Pictures paired with source code
== Segment start ==

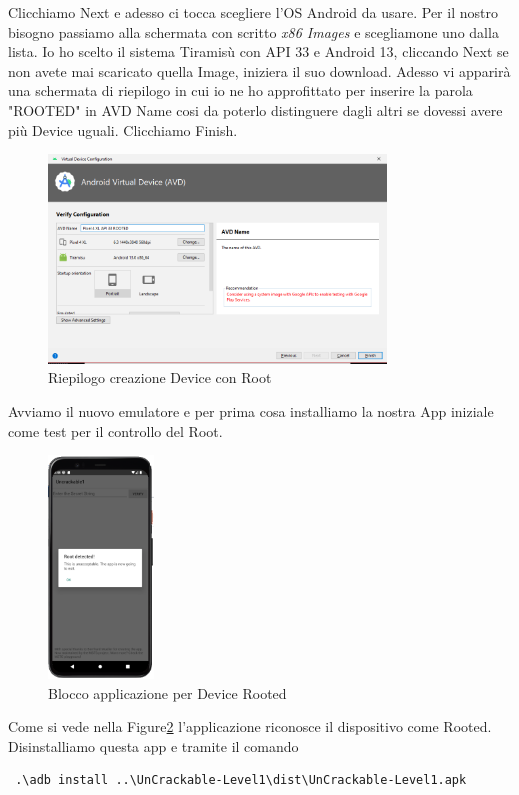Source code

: \documentclass{article}
\begin{document}
Clicchiamo Next e adesso ci tocca scegliere l'OS Android da usare. Per il nostro bisogno passiamo alla schermata con scritto \textit{x86 Images} e scegliamone uno 
dalla lista. Io ho scelto il sistema Tiramisù con API 33 e Android 13, cliccando Next se non avete mai scaricato quella Image, iniziera il suo download.
Adesso vi apparirà una schermata di riepilogo in cui io ne ho approfittato per inserire la parola "ROOTED" in AVD Name cosi da poterlo distinguere dagli altri 
se dovessi avere più Device uguali. Clicchiamo Finish.
\begin{figure}[htbp]
    \centering
    \includegraphics[width=0.8\textwidth]{./uncrackable1/Tiramisu.png}
    \captionsetup{labelformat=empty}
    \caption{Riepilogo creazione Device con Root}
    \label{fig:AVDRoot}
\end{figure}
\newpage
Avviamo il nuovo emulatore e per prima cosa installiamo la nostra App iniziale come test per il controllo del Root.

\begin{figure}[h]
    \centering
    \includegraphics[width=0.25\textwidth]{./uncrackable1/primoTestRoot.png}
    \caption{Blocco applicazione per Device Rooted}
    \label{fig:rooted}
\end{figure}
Come si vede nella Figure\ref*{fig:rooted} l'applicazione riconosce il dispositivo come Rooted. Disinstalliamo questa app e tramite il comando 
\begin{verbatim}
 .\adb install ..\UnCrackable-Level1\dist\UnCrackable-Level1.apk
\end{verbatim}
\end{document}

== Segment end ==

* REQUIRED WORK: The pictures alone are to be left out when the data above is copied; all else must match exactly.

* EXERCISE RESPONSE:
Source code

: \documentclass{article}
\begin{document}
Clicchiamo Next e adesso ci tocca scegliere l'OS Android da usare. Per il nostro bisogno passiamo alla schermata con scritto \textit{x86 Images} e scegliamone uno 
dalla lista. Io ho scelto il sistema Tiramisù con API 33 e Android 13, cliccando Next se non avete mai scaricato quella Image, iniziera il suo download.
Adesso vi apparirà una schermata di riepilogo in cui io ne ho approfittato per inserire la parola "ROOTED" in AVD Name cosi da poterlo distinguere dagli altri 
se dovessi avere più Device uguali. Clicchiamo Finish.
\begin{figure}[htbp]
    \centering
    \includegraphics[width=0.8\textwidth]{./uncrackable1/Tiramisu.png}
    \captionsetup{labelformat=empty}
    \caption{Riepilogo creazione Device con Root}
    \label{fig:AVDRoot}
\end{figure}
\newpage
Avviamo il nuovo emulatore e per prima cosa installiamo la nostra App iniziale come test per il controllo del Root.

\begin{figure}[h]
    \centering
    \includegraphics[width=0.25\textwidth]{./uncrackable1/primoTestRoot.png}
    \caption{Blocco applicazione per Device Rooted}
    \label{fig:rooted}
\end{figure}
Come si vede nella Figure\ref*{fig:rooted} l'applicazione riconosce il dispositivo come Rooted. Disinstalliamo questa app e tramite il comando 
\begin{verbatim}
 .\adb install ..\UnCrackable-Level1\dist\UnCrackable-Level1.apk
\end{verbatim}
\end{document}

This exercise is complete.